The issue is that this response spirals. When a person is in fight-or-flight, their mind goes into overdrive, scanning for more threats. Soon the person experiences what you have described–a life that is nothing but fear.
So what is the way out of this spiral? I will share with you some of the steps that I help my clients to go through:
1. Calm your physiological reaction. When you notice the spiral, the first thing you need to do is calm down. Do a breathing exercise, yoga, meditation, prayer, or even take a walk. I strongly recommend (and use) a specific breathing technique and yoga nidra.
2. Make sure your basic needs are met. Hunger, thirst, and lack of sleep are all direct threats to survival, and they will worsen the fight-or-flight response, putting your mind on high alert. Make sure you’re eating a healthy diet, and even research diets to help with anxiety. Drink lots of water, and get at least 8 hours of sleep. These things need to become non-negotiable.
3. Understand what is causing the alert. The threats your mind is detecting are based on PERCEIVED threats. It is a matter of perception. Figure out what it is that your mind thinks is the problem. Choose one fear and really look at it. For example, why are you afraid of letting anyone into your life? What are you afraid will happen? Why are you afraid of this? What is your answer based on? What evidence do you have that it should be true? And why?
4. Find and redefine the underlying assumption. Look at your answers to the questions above. What is it that your mind is assuming? Are there other possibilities? For example, if I were assuming that people will stab me in the back, and my “evidence” was that every friend I have had talked behind my back, shunned me from the group, etc…then I could look at other explanations. It is possible that I am drawn to people who are in fear, and my inability to establish boundaries led to them having these behaviors.
5. Repeat, repeat, repeat. Overcoming fear takes time. Redefining can take years, but you will notice that you are experiencing less fear each time you do it.
August 4, 2015 at 8:37 am #81203AnonymousGuestDear Evelyn:
Adding/ expanding on Bethany’s perfect answer, as perfect and thorough an answer as I can imagine, is this:
“Every one of us has to find a way to live with fear.” That is some fear is unavoidable. It is part of living in this temporary body and in this world. I have been one of the most fearful people on the planet and am in the healing process. It is a process. Being in the process I am making this point: expecting to be fear-free is unrealistic and will keep your fear greater than it can be, it is counter-productive, will not work. Just as it is not realistic to ignore that we will all die, it is not realistic to expect to eliminate fear and live fear free. That very challenge of living with fear is very personal, every one of us, individually, has to find a way to live with fear.
anita
August 5, 2015 at 4:51 am #81256EvelynParticipantDear Anita & Bethany,
Wow thank both for your replies first of all and thank you for the great advice as well. I don’t think I actually looked at it from that angle, always thought I should fight to be fear-free instead of accepting fear as a part of life.

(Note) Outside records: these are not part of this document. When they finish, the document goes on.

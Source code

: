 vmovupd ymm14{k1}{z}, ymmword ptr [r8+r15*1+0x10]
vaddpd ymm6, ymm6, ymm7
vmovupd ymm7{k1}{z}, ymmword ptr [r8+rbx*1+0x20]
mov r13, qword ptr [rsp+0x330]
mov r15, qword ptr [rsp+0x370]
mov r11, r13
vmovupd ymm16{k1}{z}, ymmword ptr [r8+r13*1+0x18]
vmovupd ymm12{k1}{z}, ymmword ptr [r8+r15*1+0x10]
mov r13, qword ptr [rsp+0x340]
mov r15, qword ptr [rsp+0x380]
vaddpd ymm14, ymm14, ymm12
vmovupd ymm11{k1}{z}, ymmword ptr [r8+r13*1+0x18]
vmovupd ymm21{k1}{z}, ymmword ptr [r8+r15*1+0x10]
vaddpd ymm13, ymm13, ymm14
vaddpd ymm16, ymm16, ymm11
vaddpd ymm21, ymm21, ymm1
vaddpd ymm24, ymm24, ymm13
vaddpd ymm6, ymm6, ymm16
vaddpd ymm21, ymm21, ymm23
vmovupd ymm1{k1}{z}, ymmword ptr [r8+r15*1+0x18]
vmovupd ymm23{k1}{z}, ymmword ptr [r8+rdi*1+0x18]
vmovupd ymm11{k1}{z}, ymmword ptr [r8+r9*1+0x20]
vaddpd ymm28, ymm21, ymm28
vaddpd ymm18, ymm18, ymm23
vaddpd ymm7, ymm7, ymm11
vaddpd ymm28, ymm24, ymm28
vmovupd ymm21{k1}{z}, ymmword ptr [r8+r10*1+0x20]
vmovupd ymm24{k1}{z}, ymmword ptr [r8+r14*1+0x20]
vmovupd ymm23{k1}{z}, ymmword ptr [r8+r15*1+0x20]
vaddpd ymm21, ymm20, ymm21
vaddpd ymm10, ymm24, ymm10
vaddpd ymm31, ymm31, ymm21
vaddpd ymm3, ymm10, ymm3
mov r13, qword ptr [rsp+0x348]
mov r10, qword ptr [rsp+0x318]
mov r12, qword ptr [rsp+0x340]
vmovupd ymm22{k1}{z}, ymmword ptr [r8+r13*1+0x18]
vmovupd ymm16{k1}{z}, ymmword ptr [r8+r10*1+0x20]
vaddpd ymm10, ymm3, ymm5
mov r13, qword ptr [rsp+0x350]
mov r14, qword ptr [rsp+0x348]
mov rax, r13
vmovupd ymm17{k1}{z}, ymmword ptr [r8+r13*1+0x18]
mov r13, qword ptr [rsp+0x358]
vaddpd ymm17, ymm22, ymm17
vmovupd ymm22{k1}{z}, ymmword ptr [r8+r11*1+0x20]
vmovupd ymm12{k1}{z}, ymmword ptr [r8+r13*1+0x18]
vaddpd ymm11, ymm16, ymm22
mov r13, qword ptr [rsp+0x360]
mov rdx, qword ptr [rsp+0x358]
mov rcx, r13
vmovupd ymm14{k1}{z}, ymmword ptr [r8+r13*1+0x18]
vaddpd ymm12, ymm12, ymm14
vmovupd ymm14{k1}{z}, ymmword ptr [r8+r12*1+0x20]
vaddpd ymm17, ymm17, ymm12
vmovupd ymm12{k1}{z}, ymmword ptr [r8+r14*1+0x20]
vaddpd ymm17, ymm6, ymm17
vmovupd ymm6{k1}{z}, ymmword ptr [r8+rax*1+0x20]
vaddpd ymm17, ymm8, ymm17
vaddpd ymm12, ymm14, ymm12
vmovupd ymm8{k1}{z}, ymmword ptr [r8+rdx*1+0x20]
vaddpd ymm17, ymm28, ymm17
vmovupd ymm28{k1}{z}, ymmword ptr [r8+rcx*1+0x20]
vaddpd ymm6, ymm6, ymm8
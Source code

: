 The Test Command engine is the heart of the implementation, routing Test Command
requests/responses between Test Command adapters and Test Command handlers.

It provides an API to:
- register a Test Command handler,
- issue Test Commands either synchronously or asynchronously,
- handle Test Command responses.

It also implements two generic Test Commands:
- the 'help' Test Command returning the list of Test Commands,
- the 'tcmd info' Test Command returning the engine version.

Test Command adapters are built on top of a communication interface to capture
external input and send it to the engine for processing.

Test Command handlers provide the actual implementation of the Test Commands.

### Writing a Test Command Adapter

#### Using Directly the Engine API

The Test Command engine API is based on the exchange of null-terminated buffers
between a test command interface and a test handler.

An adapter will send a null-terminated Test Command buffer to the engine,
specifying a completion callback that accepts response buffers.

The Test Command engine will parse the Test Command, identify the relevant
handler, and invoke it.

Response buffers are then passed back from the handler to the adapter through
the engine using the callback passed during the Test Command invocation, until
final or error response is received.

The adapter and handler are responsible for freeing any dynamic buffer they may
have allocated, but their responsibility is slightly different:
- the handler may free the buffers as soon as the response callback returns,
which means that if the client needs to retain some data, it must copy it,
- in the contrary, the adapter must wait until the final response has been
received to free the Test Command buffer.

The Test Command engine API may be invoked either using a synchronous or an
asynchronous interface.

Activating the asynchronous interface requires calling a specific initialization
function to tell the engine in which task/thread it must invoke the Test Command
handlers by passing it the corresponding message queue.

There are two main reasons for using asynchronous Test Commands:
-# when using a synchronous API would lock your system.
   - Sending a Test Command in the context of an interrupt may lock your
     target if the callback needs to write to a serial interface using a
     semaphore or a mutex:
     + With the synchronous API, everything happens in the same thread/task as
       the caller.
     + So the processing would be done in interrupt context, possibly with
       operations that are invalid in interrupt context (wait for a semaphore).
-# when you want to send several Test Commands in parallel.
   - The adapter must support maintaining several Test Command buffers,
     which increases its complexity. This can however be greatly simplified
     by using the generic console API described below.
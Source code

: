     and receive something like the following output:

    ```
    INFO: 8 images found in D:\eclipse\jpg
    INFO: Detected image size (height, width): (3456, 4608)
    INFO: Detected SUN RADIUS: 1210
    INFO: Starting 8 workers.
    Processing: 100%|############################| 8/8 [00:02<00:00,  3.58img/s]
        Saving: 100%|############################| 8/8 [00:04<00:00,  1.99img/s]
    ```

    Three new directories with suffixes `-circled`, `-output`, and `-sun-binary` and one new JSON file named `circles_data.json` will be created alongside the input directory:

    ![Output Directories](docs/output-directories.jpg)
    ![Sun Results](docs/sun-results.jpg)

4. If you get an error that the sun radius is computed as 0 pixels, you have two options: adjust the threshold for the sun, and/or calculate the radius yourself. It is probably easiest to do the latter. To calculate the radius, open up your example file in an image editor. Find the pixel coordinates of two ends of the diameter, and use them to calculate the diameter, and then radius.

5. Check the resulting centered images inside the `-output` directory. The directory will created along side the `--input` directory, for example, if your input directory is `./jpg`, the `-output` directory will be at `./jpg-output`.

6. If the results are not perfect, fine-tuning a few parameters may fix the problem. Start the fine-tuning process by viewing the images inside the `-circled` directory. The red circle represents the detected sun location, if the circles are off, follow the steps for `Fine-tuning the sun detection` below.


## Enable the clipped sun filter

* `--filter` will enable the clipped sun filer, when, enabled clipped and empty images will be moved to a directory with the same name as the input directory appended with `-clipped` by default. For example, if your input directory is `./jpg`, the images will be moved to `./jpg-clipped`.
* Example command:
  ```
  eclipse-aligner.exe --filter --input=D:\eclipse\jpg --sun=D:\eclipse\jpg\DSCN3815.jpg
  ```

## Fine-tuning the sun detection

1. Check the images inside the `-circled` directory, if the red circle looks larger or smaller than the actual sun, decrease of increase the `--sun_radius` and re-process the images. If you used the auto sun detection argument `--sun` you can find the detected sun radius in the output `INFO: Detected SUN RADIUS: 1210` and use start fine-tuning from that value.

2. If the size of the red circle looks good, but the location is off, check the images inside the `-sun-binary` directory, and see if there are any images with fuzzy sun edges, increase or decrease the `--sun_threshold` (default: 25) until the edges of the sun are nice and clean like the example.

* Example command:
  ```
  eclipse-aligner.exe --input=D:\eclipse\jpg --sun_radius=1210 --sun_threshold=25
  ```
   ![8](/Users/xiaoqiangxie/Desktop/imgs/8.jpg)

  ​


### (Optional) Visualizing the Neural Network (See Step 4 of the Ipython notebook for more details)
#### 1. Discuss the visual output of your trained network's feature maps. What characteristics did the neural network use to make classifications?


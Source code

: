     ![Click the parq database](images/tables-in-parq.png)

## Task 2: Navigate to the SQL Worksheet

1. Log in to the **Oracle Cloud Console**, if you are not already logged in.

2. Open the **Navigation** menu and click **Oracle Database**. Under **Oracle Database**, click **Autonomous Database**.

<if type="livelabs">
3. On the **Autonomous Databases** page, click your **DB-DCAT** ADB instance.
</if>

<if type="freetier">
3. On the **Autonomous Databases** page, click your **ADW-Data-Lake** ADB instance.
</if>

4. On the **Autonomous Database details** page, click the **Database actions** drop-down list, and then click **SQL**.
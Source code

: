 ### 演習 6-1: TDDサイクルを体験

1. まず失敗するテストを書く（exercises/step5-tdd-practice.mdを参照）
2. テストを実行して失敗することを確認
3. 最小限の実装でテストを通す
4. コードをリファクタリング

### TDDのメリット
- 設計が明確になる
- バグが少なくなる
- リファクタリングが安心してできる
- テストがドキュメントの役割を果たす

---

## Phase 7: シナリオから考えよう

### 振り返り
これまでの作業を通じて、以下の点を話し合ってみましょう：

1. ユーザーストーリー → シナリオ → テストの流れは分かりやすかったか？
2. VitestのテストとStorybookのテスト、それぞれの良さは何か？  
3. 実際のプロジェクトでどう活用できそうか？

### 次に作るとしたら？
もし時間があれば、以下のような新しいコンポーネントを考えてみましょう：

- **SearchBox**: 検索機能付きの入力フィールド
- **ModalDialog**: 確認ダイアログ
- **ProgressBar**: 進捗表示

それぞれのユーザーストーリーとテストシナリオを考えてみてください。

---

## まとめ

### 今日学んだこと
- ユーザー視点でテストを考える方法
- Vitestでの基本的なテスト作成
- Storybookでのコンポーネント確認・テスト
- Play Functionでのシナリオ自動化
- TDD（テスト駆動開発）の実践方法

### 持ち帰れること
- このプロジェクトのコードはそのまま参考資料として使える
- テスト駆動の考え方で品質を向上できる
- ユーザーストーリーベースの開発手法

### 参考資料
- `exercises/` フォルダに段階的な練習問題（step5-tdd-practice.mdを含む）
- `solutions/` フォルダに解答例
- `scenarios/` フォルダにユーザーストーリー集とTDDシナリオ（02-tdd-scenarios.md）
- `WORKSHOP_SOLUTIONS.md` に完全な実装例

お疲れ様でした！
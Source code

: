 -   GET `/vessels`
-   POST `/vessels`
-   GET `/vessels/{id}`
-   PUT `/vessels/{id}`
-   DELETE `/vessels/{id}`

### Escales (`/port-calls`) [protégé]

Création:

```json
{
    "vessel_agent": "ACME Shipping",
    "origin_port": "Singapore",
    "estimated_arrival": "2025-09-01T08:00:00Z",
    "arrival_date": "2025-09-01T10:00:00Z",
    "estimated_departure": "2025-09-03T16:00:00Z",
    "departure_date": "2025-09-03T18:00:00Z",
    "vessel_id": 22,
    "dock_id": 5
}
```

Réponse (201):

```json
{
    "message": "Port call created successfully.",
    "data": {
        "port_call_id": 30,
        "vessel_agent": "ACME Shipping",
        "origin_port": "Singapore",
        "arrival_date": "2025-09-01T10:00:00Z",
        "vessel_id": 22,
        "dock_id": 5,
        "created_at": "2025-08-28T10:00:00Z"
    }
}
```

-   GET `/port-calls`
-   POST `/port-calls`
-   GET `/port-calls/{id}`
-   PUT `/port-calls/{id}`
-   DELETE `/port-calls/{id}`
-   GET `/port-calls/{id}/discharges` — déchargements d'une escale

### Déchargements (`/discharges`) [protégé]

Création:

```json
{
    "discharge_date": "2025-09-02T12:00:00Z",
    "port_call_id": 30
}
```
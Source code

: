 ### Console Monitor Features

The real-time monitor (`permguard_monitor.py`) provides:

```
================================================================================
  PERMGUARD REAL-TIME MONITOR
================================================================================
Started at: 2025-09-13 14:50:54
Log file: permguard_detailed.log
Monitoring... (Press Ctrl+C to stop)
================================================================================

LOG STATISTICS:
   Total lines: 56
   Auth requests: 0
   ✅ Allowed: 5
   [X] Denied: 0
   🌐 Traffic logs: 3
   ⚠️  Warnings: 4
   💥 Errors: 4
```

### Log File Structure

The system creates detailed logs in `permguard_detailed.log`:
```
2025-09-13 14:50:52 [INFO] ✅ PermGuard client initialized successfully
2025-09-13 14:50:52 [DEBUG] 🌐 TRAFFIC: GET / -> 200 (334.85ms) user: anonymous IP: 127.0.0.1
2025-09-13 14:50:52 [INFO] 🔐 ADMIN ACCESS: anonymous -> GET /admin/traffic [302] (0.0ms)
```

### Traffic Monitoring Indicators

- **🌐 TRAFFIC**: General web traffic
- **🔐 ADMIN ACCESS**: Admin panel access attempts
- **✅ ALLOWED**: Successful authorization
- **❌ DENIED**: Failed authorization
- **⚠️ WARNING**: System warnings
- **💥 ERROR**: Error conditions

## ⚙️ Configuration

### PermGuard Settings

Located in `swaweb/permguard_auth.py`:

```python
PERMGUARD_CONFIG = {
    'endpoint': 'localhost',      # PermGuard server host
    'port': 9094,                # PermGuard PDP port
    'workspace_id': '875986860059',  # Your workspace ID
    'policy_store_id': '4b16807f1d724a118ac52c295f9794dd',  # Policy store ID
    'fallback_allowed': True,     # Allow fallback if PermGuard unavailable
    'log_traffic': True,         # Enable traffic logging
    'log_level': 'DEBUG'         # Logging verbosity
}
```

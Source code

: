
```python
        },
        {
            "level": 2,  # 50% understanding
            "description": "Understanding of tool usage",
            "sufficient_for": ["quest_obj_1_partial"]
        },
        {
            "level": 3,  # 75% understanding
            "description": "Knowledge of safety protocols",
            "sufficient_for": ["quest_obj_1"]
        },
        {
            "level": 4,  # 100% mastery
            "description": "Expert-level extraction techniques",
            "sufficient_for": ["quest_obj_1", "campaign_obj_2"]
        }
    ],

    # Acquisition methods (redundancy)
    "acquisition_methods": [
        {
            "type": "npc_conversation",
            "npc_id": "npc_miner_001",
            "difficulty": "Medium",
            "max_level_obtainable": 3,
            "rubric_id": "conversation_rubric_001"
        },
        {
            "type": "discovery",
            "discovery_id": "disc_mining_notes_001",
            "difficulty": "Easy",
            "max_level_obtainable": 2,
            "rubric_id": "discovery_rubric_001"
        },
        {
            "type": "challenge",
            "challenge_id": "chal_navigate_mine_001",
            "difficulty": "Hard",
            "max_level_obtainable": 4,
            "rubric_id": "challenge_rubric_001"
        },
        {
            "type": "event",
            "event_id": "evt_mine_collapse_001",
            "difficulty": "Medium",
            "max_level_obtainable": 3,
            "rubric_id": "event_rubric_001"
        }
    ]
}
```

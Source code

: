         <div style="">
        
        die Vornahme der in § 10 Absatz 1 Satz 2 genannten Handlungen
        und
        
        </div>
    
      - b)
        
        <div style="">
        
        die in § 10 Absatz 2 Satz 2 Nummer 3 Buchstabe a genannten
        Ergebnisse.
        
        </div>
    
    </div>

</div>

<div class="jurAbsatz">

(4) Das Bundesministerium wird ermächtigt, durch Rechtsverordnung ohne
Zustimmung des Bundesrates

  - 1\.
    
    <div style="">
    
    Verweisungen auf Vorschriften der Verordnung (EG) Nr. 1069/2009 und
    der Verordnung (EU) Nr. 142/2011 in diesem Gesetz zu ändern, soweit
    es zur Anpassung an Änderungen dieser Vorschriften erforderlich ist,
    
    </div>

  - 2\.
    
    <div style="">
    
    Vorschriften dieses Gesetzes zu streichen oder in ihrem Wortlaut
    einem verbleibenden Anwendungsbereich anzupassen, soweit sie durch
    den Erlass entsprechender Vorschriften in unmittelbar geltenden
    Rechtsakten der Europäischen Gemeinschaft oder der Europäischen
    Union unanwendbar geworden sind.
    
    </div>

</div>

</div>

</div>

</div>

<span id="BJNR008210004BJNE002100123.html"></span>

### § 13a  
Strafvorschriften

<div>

I think if I can let myself be one with fear instead of fearing fear perhaps I can find it easier to meet all the things that I fear in life. I think I’ve always thought I could keep myself safe if I eliminated all the things I fear, instead I have just made the fears bigger. This also lies in my head, because my thoughts are my biggest distractions in life. I sometimes create things that haven’t even occurred or will occur. I create a event in my head and almost positive of the outcome. But that’s just it, life has no guaranteed outcome and those who can accept this and just role with life as it comes at you, they are the happy ones.
Again, thank you both so much for your replies!